◆ What is required
Of all the entries below, retype only the lines from the one with "the chord are" through the one with "sixth is added to the root chord.", exactly as they appear.

═══ Extracted information

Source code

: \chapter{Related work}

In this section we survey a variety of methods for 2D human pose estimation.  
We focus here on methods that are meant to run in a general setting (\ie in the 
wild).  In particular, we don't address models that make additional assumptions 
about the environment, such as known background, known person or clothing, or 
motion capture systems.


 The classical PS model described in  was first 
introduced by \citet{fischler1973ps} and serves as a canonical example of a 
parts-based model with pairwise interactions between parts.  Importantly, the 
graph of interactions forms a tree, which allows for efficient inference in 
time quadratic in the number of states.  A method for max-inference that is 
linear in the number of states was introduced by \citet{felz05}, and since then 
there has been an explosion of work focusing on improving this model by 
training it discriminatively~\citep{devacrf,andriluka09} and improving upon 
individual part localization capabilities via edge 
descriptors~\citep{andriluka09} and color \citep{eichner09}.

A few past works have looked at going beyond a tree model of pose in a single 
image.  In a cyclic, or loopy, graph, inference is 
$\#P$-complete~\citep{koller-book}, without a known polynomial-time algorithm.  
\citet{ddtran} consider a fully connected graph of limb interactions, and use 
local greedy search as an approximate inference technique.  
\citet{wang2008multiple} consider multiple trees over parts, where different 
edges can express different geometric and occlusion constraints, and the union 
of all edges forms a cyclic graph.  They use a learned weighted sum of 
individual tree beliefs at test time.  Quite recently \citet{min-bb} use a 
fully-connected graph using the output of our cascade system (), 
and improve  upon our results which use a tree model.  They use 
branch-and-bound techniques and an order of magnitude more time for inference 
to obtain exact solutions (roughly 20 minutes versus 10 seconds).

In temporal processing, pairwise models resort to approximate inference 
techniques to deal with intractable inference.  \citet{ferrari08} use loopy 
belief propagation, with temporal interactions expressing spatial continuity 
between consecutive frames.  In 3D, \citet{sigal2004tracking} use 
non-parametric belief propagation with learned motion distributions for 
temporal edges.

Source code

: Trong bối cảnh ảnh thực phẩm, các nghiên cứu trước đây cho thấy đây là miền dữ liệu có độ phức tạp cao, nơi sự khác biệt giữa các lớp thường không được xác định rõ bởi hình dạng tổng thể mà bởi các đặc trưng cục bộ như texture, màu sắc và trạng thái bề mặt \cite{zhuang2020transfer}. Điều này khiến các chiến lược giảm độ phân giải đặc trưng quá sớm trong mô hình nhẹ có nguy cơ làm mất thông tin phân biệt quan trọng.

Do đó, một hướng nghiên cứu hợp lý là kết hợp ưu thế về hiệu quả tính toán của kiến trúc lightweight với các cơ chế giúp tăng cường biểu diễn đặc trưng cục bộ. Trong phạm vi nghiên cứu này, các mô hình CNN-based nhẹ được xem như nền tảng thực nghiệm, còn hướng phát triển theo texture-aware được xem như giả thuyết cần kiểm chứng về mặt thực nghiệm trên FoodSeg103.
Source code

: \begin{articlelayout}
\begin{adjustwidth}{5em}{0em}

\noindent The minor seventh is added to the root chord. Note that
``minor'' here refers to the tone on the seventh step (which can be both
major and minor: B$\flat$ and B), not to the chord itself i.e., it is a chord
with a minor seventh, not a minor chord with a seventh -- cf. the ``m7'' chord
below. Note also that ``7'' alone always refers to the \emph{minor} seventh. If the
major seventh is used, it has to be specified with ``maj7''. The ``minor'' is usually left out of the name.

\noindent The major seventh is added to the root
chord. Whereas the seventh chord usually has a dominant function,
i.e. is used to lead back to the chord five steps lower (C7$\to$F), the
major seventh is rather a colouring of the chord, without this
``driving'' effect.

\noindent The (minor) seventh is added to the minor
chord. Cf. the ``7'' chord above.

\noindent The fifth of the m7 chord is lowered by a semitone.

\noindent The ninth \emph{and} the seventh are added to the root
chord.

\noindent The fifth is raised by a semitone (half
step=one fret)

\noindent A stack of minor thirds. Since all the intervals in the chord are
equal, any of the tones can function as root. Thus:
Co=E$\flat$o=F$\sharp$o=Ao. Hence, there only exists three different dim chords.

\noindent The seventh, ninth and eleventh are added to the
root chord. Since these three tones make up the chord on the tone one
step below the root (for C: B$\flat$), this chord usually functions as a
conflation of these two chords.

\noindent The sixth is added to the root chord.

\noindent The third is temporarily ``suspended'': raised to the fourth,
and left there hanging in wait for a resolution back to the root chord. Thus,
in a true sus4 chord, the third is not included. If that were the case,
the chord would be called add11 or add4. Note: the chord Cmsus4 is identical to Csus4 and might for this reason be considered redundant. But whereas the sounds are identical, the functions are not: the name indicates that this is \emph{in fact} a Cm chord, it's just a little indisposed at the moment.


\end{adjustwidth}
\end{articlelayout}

══════

◆ Answer to this task
\noindent A stack of minor thirds. Since all the intervals in the chord are
equal, any of the tones can function as root. Thus:
Co=E$\flat$o=F$\sharp$o=Ao. Hence, there only exists three different dim chords.

\noindent The seventh, ninth and eleventh are added to the
root chord. Since these three tones make up the chord on the tone one
step below the root (for C: B$\flat$), this chord usually functions as a
conflation of these two chords.

\noindent The sixth is added to the root chord.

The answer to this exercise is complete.